Only 25% of men and 33% of women correctly reported their osteoporosis diagnoses. Direct-to-participant vs. physician-only reports did not improve recall of osteoporosis diagnosis but improved recall of borderline or normal BMD. Older (vs. younger) men and men with prevalent vertebral fractures demonstrated better recall of their osteoporosis diagnosis.

CONCLUSIONS

Recall of low BMD results was poor, despite direct-to-participant feedback and even in the presence of other osteoporosis risk factors. Direct-to-participant feedback may improve awareness of borderline or normal BMD results.

摘要

本项基于人群的研究调查了加拿大中年人群在接受双能 X 射线吸收法(DXA)检测后,对基于骨密度(BMD)的诊断结果的认知情况,并比较了仅向医生反馈和直接向患者反馈的效果。

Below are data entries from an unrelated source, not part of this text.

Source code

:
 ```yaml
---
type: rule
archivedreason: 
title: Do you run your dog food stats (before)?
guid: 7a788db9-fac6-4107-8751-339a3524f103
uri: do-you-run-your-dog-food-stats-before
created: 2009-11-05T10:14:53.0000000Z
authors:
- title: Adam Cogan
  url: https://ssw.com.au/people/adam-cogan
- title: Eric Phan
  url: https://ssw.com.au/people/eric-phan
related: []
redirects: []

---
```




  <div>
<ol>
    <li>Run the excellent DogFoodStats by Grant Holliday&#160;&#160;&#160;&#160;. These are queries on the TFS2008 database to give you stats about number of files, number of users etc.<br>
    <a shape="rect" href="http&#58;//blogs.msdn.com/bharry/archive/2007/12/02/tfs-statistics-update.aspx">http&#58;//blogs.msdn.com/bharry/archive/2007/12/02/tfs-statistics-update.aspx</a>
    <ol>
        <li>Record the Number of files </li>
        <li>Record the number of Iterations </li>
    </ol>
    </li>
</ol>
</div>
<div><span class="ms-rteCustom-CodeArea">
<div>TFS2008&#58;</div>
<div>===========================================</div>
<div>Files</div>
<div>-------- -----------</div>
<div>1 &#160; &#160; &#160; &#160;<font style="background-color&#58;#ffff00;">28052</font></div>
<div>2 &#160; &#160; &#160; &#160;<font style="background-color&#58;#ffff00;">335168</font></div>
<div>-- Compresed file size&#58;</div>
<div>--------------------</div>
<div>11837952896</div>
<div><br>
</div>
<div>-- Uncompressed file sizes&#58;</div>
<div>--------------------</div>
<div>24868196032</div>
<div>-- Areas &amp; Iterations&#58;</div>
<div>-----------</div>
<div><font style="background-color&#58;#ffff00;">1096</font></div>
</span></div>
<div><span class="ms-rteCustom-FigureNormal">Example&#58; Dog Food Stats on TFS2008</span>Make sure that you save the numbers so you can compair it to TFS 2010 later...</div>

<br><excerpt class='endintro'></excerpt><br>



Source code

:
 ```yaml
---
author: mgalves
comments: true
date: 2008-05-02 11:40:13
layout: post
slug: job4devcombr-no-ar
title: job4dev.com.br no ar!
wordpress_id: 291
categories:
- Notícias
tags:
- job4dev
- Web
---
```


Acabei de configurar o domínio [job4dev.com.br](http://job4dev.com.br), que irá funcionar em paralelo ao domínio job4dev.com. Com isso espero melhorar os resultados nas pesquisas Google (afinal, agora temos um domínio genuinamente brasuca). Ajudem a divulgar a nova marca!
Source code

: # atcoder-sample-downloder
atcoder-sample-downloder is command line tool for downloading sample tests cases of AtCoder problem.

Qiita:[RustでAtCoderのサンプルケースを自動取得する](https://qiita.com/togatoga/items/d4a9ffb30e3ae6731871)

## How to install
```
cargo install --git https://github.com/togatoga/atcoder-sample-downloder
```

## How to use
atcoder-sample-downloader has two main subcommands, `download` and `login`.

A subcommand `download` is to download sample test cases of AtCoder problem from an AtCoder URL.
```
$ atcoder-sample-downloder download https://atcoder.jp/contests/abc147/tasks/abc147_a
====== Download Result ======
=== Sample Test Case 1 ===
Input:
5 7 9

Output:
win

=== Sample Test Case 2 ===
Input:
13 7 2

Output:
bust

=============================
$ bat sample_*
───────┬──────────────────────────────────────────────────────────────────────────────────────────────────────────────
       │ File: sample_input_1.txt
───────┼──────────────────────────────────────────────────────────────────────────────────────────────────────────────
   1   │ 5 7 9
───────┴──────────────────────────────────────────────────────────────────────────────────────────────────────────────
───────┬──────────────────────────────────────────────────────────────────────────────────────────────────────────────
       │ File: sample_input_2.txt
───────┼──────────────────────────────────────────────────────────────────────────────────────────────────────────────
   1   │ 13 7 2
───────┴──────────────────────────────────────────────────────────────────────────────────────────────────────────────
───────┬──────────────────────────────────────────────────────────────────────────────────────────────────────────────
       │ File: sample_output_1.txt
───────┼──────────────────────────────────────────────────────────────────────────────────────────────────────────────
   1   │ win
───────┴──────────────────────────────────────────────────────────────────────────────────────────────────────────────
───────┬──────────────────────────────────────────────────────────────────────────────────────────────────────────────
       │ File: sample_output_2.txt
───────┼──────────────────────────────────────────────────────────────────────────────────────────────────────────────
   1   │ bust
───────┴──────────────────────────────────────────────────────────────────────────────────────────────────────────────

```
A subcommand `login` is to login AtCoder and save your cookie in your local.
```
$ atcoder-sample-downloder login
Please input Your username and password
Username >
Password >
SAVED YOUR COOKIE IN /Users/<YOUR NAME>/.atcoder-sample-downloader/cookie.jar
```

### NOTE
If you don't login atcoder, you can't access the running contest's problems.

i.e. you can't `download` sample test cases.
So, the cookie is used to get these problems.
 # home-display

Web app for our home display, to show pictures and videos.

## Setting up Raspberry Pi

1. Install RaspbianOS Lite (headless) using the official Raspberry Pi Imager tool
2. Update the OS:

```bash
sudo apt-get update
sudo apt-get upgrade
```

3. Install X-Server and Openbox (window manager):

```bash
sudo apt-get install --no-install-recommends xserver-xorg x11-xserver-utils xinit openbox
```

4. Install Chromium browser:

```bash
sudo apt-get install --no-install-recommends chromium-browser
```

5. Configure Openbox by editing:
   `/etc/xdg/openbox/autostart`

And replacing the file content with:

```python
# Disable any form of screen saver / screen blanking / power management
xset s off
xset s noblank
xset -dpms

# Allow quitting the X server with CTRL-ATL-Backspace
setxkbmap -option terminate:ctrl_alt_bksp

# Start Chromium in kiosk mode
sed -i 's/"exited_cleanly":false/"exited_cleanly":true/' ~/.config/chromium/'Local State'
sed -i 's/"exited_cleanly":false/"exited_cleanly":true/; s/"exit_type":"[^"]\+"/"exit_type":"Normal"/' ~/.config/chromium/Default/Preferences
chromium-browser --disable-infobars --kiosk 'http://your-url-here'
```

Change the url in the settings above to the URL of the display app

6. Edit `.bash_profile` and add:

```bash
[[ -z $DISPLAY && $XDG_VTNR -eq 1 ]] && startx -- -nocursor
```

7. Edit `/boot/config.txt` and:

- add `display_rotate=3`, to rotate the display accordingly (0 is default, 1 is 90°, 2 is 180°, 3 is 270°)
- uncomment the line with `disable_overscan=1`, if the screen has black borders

无论反馈的对象如何,患者对骨质疏松症结果的记忆都很差,但直接向患者反馈可改善对边缘或正常结果的记忆。

简介

BMD 检测可提供骨折风险的信息。本研究评估了如果将结果仅提供给医生或直接提供给患者,在加拿大中年人群的随机样本中,对结果的认知是否存在差异。

方法

对加拿大多中心骨质疏松症研究中的 2678 名年龄在 40-60 岁的女性和男性进行前瞻性队列研究。参与者完成了髋部和脊柱 DXA 检测以及由调查员进行的关于人口统计学和骨质疏松风险因素的问卷调查。对于年龄≥50 岁的人,进行了脊柱侧位 X 射线检查。所有检测结果均报告给患者、家庭医生或两者。使用逻辑回归来评估 BMD 结果、反馈目的地与正确的自我报告结果之间的关联,同时调整潜在的混杂因素。

结果

仅有 25%的男性和 33%的女性正确报告了他们的骨质疏松症诊断。与仅向医生报告相比,直接向患者报告并未改善对骨质疏松症诊断的记忆,但改善了对边缘或正常 BMD 的记忆。年龄较大(与年龄较小)的男性和患有先前存在的椎体骨折的男性对其骨质疏松症诊断的记忆更好。

结论

尽管提供了直接向患者反馈,甚至存在其他骨质疏松风险因素,对低 BMD 结果的记忆仍然很差。直接向患者反馈可能会提高对边缘或正常 BMD 结果的认识。